### Exercise details:
Look through the entries. Copy each line that has the word "specs".

BEGIN Record extracts

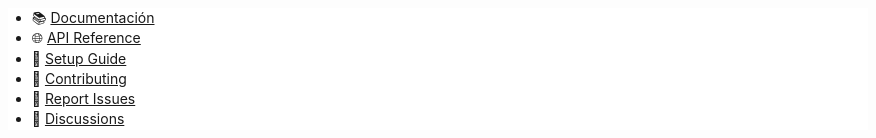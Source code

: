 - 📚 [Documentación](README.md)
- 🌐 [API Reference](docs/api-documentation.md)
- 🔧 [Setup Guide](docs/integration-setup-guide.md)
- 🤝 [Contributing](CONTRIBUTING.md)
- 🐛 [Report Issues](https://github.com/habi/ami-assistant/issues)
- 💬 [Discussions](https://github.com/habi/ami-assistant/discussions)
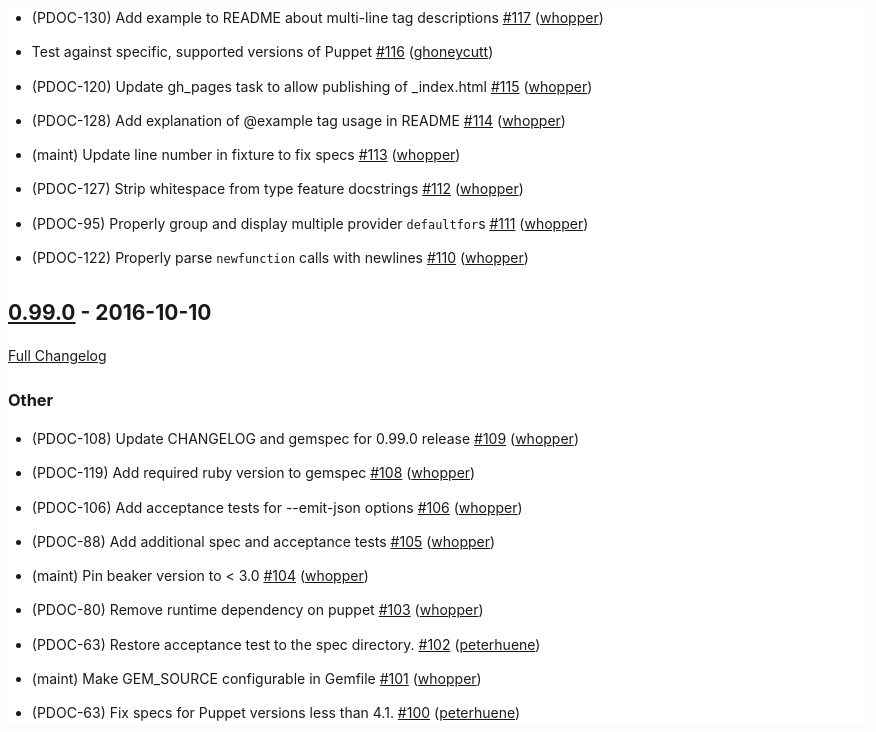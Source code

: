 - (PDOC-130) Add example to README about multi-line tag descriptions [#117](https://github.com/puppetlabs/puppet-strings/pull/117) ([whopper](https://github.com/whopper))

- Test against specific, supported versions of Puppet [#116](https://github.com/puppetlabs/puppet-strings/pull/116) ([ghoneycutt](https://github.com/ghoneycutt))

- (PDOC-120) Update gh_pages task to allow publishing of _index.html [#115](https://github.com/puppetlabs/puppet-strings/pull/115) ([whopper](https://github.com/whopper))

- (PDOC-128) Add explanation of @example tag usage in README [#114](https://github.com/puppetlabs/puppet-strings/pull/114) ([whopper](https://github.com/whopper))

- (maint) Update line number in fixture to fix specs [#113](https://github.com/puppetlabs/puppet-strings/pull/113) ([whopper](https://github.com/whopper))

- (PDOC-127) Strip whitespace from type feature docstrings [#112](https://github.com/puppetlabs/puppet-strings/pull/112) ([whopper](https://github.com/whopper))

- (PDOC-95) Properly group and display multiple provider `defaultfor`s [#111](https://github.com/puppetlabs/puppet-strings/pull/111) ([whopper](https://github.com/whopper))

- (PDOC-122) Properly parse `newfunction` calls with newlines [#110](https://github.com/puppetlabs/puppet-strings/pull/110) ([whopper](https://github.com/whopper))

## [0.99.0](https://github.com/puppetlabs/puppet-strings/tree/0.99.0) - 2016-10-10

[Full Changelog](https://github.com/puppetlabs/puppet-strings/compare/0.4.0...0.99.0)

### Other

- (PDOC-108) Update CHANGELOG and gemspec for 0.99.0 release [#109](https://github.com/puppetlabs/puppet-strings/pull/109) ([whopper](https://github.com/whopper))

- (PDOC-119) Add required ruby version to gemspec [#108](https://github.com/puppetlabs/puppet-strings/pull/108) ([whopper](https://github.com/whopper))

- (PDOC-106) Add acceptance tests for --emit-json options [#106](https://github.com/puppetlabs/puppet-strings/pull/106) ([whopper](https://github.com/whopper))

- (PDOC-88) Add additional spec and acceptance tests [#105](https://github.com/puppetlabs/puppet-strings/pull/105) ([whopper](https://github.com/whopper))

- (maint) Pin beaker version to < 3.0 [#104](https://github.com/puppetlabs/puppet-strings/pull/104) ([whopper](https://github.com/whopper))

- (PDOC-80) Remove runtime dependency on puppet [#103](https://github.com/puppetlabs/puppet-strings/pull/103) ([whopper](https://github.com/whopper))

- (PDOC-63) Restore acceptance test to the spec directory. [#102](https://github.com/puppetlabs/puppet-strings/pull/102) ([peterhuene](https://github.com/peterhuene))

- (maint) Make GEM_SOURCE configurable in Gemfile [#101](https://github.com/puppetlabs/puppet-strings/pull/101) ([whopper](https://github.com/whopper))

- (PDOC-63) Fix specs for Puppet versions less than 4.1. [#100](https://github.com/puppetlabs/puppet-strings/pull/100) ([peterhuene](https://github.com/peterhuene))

END Record extracts
BEGIN Record extracts

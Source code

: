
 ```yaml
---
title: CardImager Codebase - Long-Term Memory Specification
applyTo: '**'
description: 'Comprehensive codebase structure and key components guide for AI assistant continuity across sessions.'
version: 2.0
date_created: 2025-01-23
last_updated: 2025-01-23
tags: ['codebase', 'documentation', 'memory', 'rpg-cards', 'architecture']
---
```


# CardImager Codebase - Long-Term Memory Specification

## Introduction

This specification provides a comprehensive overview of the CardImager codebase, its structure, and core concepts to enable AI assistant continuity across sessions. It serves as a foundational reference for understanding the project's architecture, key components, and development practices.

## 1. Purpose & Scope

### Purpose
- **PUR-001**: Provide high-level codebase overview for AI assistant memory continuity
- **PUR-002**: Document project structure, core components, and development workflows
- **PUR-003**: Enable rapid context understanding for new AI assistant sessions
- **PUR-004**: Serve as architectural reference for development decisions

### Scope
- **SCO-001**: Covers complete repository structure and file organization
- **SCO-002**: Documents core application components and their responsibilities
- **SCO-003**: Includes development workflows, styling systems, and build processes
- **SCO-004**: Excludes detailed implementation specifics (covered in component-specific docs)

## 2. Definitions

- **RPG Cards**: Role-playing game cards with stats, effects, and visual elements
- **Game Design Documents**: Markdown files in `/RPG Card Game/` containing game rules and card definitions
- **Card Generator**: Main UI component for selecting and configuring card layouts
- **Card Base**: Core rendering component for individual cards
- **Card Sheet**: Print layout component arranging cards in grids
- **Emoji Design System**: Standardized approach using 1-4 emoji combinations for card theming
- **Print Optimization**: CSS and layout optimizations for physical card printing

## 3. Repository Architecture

END Record extracts
BEGIN Record extracts

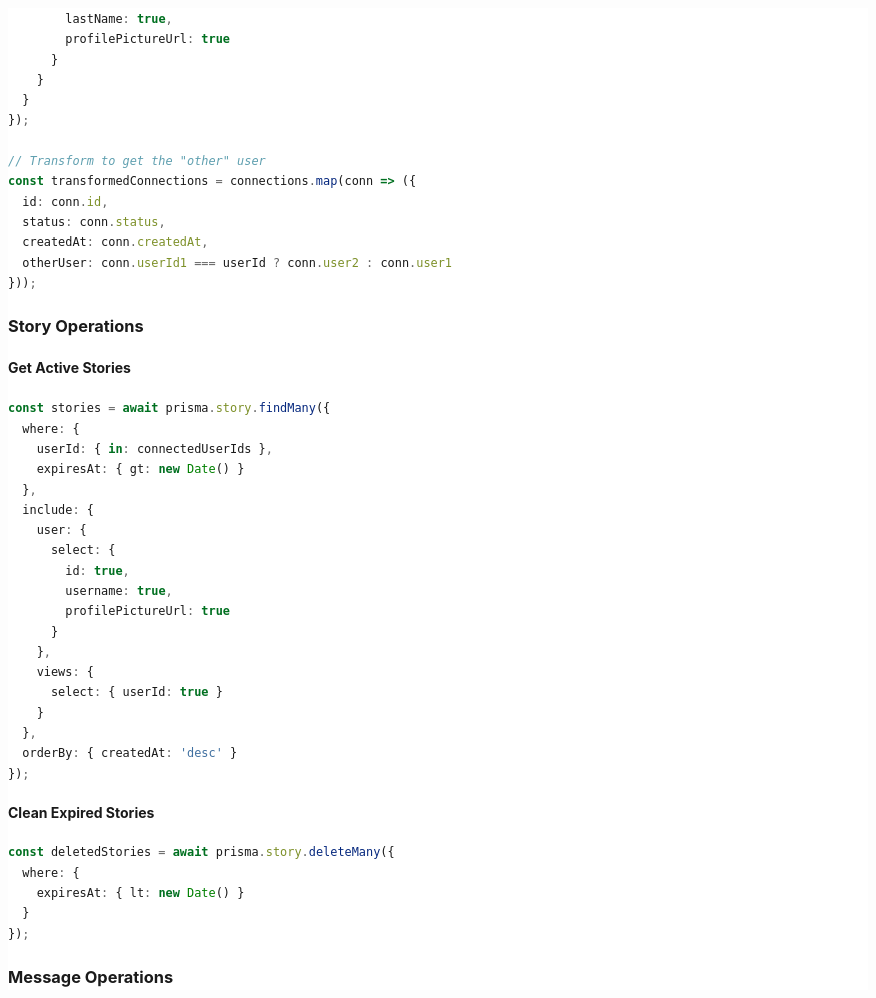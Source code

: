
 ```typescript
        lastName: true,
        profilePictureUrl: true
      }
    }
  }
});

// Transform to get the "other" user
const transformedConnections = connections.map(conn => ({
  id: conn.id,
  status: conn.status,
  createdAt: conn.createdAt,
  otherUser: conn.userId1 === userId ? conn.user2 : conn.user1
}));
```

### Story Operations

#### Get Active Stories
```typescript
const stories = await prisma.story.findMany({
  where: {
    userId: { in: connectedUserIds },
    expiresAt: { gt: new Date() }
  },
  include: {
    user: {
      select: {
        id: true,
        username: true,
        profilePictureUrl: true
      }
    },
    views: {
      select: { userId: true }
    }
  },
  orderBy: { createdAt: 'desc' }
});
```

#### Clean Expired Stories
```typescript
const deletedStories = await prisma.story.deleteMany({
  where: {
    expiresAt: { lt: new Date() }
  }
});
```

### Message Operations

END Record extracts

### Reply:
- (maint) Update line number in fixture to fix specs [#113](https://github.com/puppetlabs/puppet-strings/pull/113) ([whopper](https://github.com/whopper))
- (PDOC-63) Fix specs for Puppet versions less than 4.1. [#100](https://github.com/puppetlabs/puppet-strings/pull/100) ([peterhuene](https://github.com/peterhuene))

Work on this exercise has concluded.